House prices fell for another straight month in December, according to the latest figures from the Nationwide Building Society.
Nationwide says house prices fell 0.5 per cent this month, on top of a fall of 0.8 per cent in November, taking the annual rate of increase to 4.8 per cent, compared with 6.9 per cent in November and 10.5 per cent in December 2006. The annual rate of increase is the lowest since May 2006.
Halifax bank recently reported three months' worth of falling prices. A flat market next year is forecast by the Nationwide, in line with major lending organisations. Taking into account inflation, that would imply a real reduction in real estate values of about 2 to 3 per cent for the first time since the housing recession of the early 1990s.
Although economists differ on how much effect house prices have on spending, output and employment in the "real economy", a rapidly cooling property market will not boost consumer confidence.
Despite the enthusiasm for the sales season, most surveys put shoppers' morale at decade lows. Data this week from the British Bankers' Association and the Bank of England confirmed housing-based activity is slowing, with new mortgage approvals down more than 40 per cent on the year and a drop in the withdrawal of equity from residential property.
Malcolm Barr, UK economist at JP Morgan, said: "What is striking is how rapid the change in the pricing environment has been. The combination of elevated levels of prices, prior rate hikes, and the credit crisis appears to have crystallised a rapid realisation among housing market participants that transactions will now only occur with a price concession."
The housing market faces a squeeze. News of house-price falls will itself lead to buyers waiting for values to decline further and affordability to increase, especially with the near-promise of further interest rates cuts by the Bank of England through 2008.
The slowdown in growth in the economy and the predicted need to rebuild overstretched household balance sheets by paying off debt will also be depressing factors. Higher energy, food and public transport costs will also hit disposable incomes and eat into the possibilities of trading up for some.

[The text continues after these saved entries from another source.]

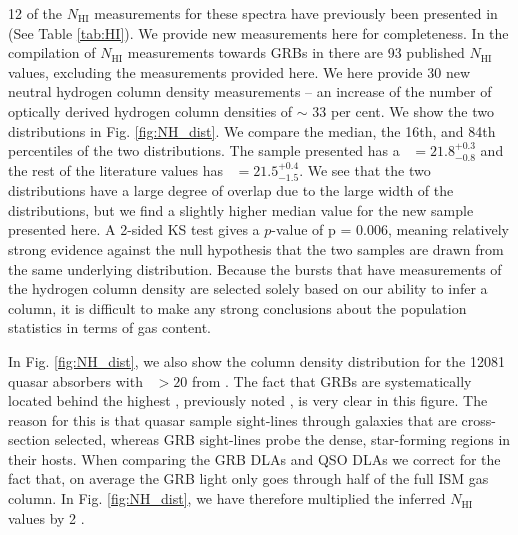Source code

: \documentclass[longauth]{aa}    %
\begin{document}
12 of the $N_{\mathrm{HI}}$ measurements for these spectra have previously been
presented in \citet{Cucchiara2015} (See Table \ref{tab:HI}). We provide new
measurements here for completeness. In the compilation of $N_{\mathrm{HI}}$
measurements towards GRBs in \citet{Tanvir2017} there are 93 published
$N_{\mathrm{HI}}$ values, excluding the measurements provided here. We here
provide 30 new neutral hydrogen column density measurements -- an increase of
the number of optically derived hydrogen column densities of $\sim$ 33 per cent.
We show the two distributions in  Fig. \ref{fig:NH_dist}. We compare the median,
the 16th, and 84th percentiles of the two distributions. The sample presented
has a \nh~$= 21.8_{-0.8}^{+0.3}$ and the rest of the literature values has
\nh~$= 21.5_{-1.5}^{+0.4}$. We see that the two distributions have a large
degree of overlap due to the large width of the distributions, but we find a
slightly higher median value for the new sample presented here. A 2-sided KS
test gives a $p$-value of p = 0.006, meaning relatively strong evidence against the
null hypothesis that the two samples are drawn from the same underlying distribution.
Because the bursts that have measurements of the hydrogen column density are
selected solely based on our ability to infer a column, it is difficult to make
any strong conclusions about the population statistics in terms of gas content.

In Fig. \ref{fig:NH_dist}, we also show the column density distribution for the
12081 quasar absorbers with \nh~$> 20$ from \citet{Noterdaeme2012b}. The fact
that GRBs are systematically located behind the highest \nh, previously noted
\citep[e.g.][]{Prochaska2007, Fynbo2009}, is very clear in this figure. The
reason for this is that quasar sample sight-lines through galaxies that are
cross-section selected, whereas GRB sight-lines probe the dense, star-forming
regions in their hosts. When comparing the GRB DLAs and QSO DLAs we correct for
the fact that, on average the GRB light only goes through half of the full ISM
gas column. In Fig. \ref{fig:NH_dist}, we have therefore multiplied the inferred
$N_{\mathrm{HI}}$ values by 2 \citep{Prochaska2008}.
\end{document}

On the supply side, the disappearance of the "sub-prime" sector and the imposition of much tighter lending criteria by lenders (already explicitly announced in the case of the Nationwide) will restrict the flow of funds pouring into the property market.
The BBA has detected the first signs the credit crisis is starting to be felt in UK households, and anecdotal evidence about the declining availability of credit cards and other lending suggests banks are quietly cutting down on their exposure to people with less than immaculate credit histories.